Assignment: Starting at the first line of the data, please print exactly those lines through the one that holds "Access and authorization", omitting every picture.

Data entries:
· · · ·
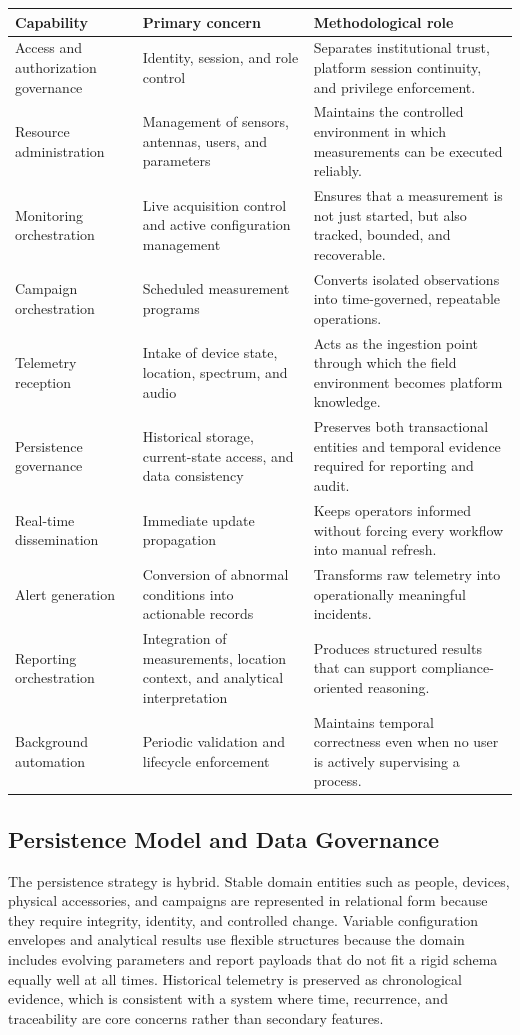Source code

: \documentclass[11pt,a4paper]{article}
\begin{document}
\begin{longtable}{@{}p{}p{}p{}@{}}
\toprule
\textbf{Capability} & \textbf{Primary concern} & \textbf{Methodological role} \\
\midrule
\endhead
Access and authorization governance & Identity, session, and role control & Separates institutional trust, platform session continuity, and privilege enforcement. \\
Resource administration & Management of sensors, antennas, users, and parameters & Maintains the controlled environment in which measurements can be executed reliably. \\
Monitoring orchestration & Live acquisition control and active configuration management & Ensures that a measurement is not just started, but also tracked, bounded, and recoverable. \\
Campaign orchestration & Scheduled measurement programs & Converts isolated observations into time-governed, repeatable operations. \\
Telemetry reception & Intake of device state, location, spectrum, and audio & Acts as the ingestion point through which the field environment becomes platform knowledge. \\
Persistence governance & Historical storage, current-state access, and data consistency & Preserves both transactional entities and temporal evidence required for reporting and audit. \\
Real-time dissemination & Immediate update propagation & Keeps operators informed without forcing every workflow into manual refresh. \\
Alert generation & Conversion of abnormal conditions into actionable records & Transforms raw telemetry into operationally meaningful incidents. \\
Reporting orchestration & Integration of measurements, location context, and analytical interpretation & Produces structured results that can support compliance-oriented reasoning. \\
Background automation & Periodic validation and lifecycle enforcement & Maintains temporal correctness even when no user is actively supervising a process. \\
\bottomrule
\end{longtable}

\subsection{Persistence Model and Data Governance}
The persistence strategy is hybrid. Stable domain entities such as people, devices, physical accessories, and campaigns are represented in relational form because they require integrity, identity, and controlled change. Variable configuration envelopes and analytical results use flexible structures because the domain includes evolving parameters and report payloads that do not fit a rigid schema equally well at all times. Historical telemetry is preserved as chronological evidence, which is consistent with a system where time, recurrence, and traceability are core concerns rather than secondary features.
\end{document}
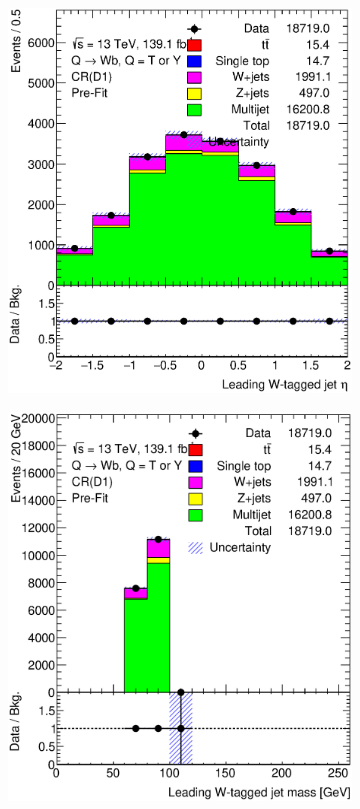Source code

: \begin{figure}[hbt!]
\begin{subfigure}{.35\textwidth}
		\includegraphics[width=\linewidth,height=\textheight,keepaspectratio]{CR_D1_ljet_eta.eps}
		\caption{}
		\label{fig:app:cr_d1:ljet_eta}
	\end{subfigure}
	\begin{subfigure}{.35\textwidth}
		\centering
		\includegraphics[width=\linewidth,height=\textheight,keepaspectratio]{CR_D1_ljet_m.eps}

\end{subfigure}
\end{figure}
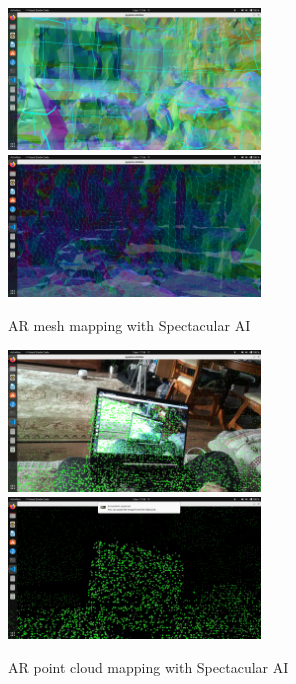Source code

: \begin{figure}[H]
	\centering
	\includegraphics[width=67mm, keepaspectratio]{figures/spectacular_ai_mapping_ar_mesh1.png}\hspace{1cm}
	\includegraphics[width=67mm, keepaspectratio]{figures/spectacular_ai_mapping_ar_mesh2.png}\\\vspace{5mm}
	\caption{AR mesh mapping with Spectacular AI}
    \label{fig:SPAI_mesh_mapping}
\end{figure}

\begin{figure}[H]
	\centering
	\includegraphics[width=67mm, keepaspectratio]{figures/spectacular_ai_mapping_ar_pc1.png}\hspace{1cm}
	\includegraphics[width=67mm, keepaspectratio]{figures/spectacular_ai_mapping_ar_pc2.png}\\\vspace{5mm}
	\caption{AR point cloud mapping with Spectacular AI}
    \label{fig:SPAI_point_cloud_mapping}
\end{figure}

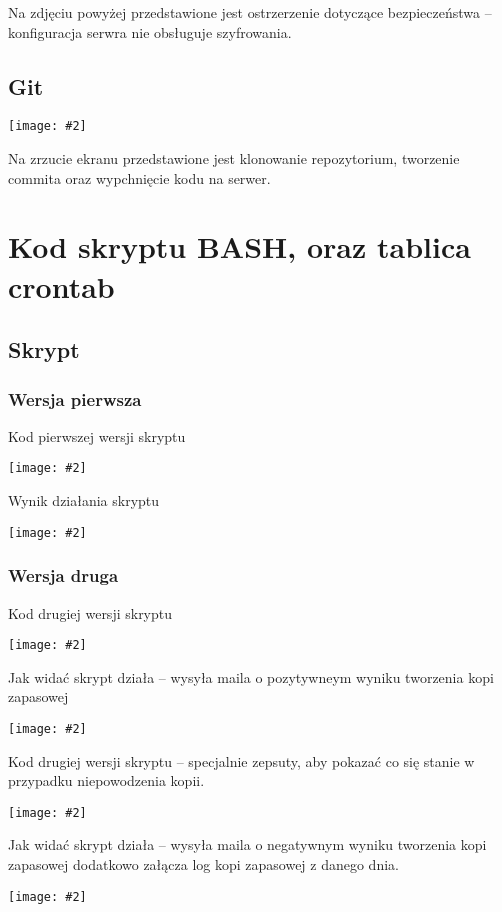 \documentclass[a4paper]{article}
\newcommand*{\zdj}[2][\textwidth]{\texttt{[image: \#2]}}
\newcommand*{\fg}[4][!htb]{
      \begin{figure*}[#1]
            \zdj{#2}
            \caption[#4]{#3}
      \end{figure*}
}
\newcommand*{\fgc}[5][!htb]{
      \begin{figure*}[#1]
            \phantomsection\label{fig:#5}
            \zdj{#2}
            \caption[#4]{#3}
      \end{figure*}
}
\begin{document}
\newpage
Na zdjęciu powyżej przedstawione jest ostrzerzenie dotyczące bezpieczeństwa – konfiguracja serwra nie obsługuje szyfrowania.  
\subsection{Git}
\fgc{contents/configuration/git/3.png}{git – konfiguracja}{git – konfiguracja}{git-test}
Na zrzucie ekranu przedstawione jest klonowanie repozytorium, tworzenie commita oraz wypchnięcie kodu na serwer.

\newpage
\section{Kod skryptu BASH, oraz tablica crontab}
\subsection{Skrypt}

\subsubsection{Wersja pierwsza}
Kod pierwszej wersji skryptu
\fg{contents/configuration/skrypt/4.png}{Kod skryptu – pierwsza wersja}{Kod skryptu – pierwsza wersja}

Wynik działania skryptu
\fg{contents/configuration/skrypt/6.png}{Dzianie skryptu – pierwsza wersja}{Dzianie skryptu – pierwsza wersja}

\newpage
\subsubsection{Wersja druga}
Kod drugiej wersji skryptu
\fg{contents/configuration/skrypt/8.png}{Kod skryptu – druga wersja}{Kod skryptu – druga wersja}

Jak widać skrypt działa – wysyła maila o pozytywneym wyniku tworzenia kopi zapasowej
\fg{contents/configuration/skrypt/9.png}{Dzianie skryptu – druga wersja część 1}{Dzianie skryptu – druga wersja część 1}

\newpage
Kod drugiej wersji skryptu – specjalnie zepsuty, aby pokazać co się stanie w przypadku niepowodzenia kopii.
\fg{contents/configuration/skrypt/10.png}{Kod skryptu – druga wersja (zepsuty)}{Kod skryptu – druga wersja (zepsuty)}

Jak widać skrypt działa – wysyła maila o negatywnym wyniku tworzenia kopi zapasowej dodatkowo załącza log kopi zapasowej z danego dnia.
\fg{contents/configuration/skrypt/11.png}{Dzianie skryptu – druga wersja część 2}{Dzianie skryptu – druga wersja część 2}
\end{document}
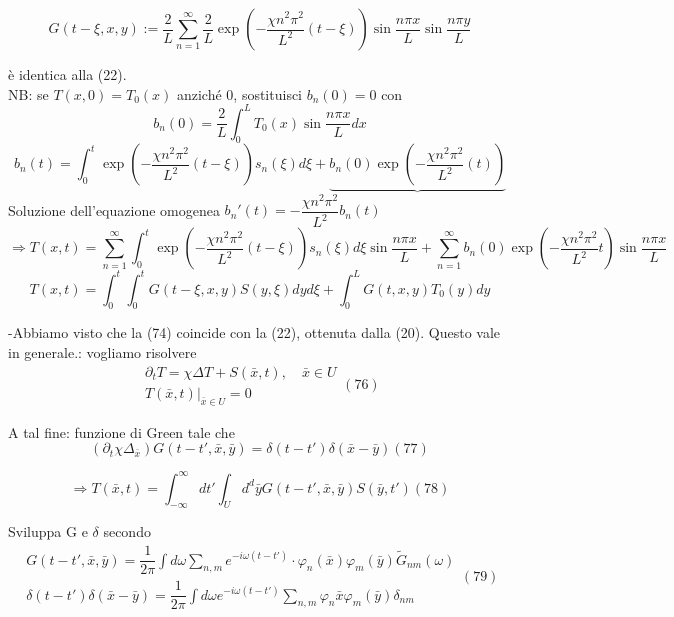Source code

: \documentclass[a4paper,11pt]{report}
\newcommand{\x}{\bar{x}}
\newcommand{\y}{\bar{y}}
\begin{document}
\begin{equation}
G(t-\xi,x,y):=\dfrac{2}{L}\sum_{n=1}^{\infty}\dfrac{2}{L}\exp \left(-\dfrac{\chi n^2 \pi^2}{L^2}(t-\xi)\right) \sin \dfrac{n\pi x}{L}\sin \dfrac{n\pi y}{L}
\end{equation}

è identica alla (22).\\%
NB: se $T(x,0)=T_0(x)$ anziché 0, sostituisci $ b_n(0)=0$ con
$$
b_n(0)=\dfrac{2}{L}\int_0^L T_0(x)\sin\dfrac{n\pi x}{L}dx
$$
$$
b_n(t)=\int_0^t\exp\left(-\dfrac{\chi n^2 \pi^2}{L^2}(t-\xi)\right)s_n(\xi)d\xi + \underbrace{b_n(0)\exp\left(-\dfrac{\chi n^2 \pi^2}{L^2}(t)\right)}
$$
Soluzione dell'equazione omogenea $b_n'(t)=-\dfrac{\chi n^2 \pi^2}{L^2}b_n(t)$
$$
\Rightarrow T(x,t) = \sum_{n=1}^\infty \int_0^t\exp\left(-\dfrac{\chi n^2 \pi^2}{L^2}(t-\xi)\right)s_n(\xi)d\xi\sin\dfrac{n\pi x}{L}+\sum_{n=1}^\infty b_n(0)\exp\left(-\dfrac{\chi n^2 \pi^2}{L^2}t\right)\sin\dfrac{n\pi x}{L}
$$
\begin{equation}
T(x,t)=\int_0^t \int_0^t G(t-\xi,x,y)S(y,\xi)dyd\xi + \int_0^L G(t,x,y)T_0(y)dy
\end{equation}

-Abbiamo visto che la (74) coincide con la (22), ottenuta dalla (20). Questo vale in generale.: vogliamo risolvere
\begin{equation}
\begin{matrix}
\partial_t T=\chi\Delta T + S(\x,t), \quad \x \in U\\
T(\x,t)|_{\x\in U}=0
\end{matrix} (76)
\end{equation}

A tal fine: funzione di Green tale che 
\begin{equation}
(\partial_t \chi \Delta_{\x})G(t-t',\x,\y)=\delta(t-t')\delta(\x-\y) (77)
\end{equation}

\begin{equation}
\Rightarrow T(\x,t)=\int_{-\infty}^{\infty}dt'\int_{U}d^d\y G(t-t',\x,\y)S(\y,t') (78)
\end{equation}

Sviluppa G e $\delta$ secondo
\begin{equation}
\begin{matrix}
G(t-t',\x,\y)=\dfrac{1}{2\pi}\int d\omega\sum_{n,m}e^{-i\omega(t-t')}\cdot \varphi_n (\x)\varphi_m(\y)\tilde{G}_{n m}(\omega)\\
\delta(t-t')\delta(\x-\y)=\dfrac{1}{2\pi}\int d\omega e^{-i\omega(t-t')}\sum_{n,m}\varphi_n{\x}\varphi_m(\y)\delta_{nm}\end{matrix} (79)
\end{equation}
\end{document}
· · · ·
Answer area:
Source code

: \documentclass[11pt,a4paper]{article}
\begin{document}
\begin{longtable}{@{}p{}p{}p{}@{}}
\toprule
\textbf{Capability} & \textbf{Primary concern} & \textbf{Methodological role} \\
\midrule
\endhead
Access and authorization governance & Identity, session, and role control & Separates institutional trust, platform session continuity, and privilege enforcement. \\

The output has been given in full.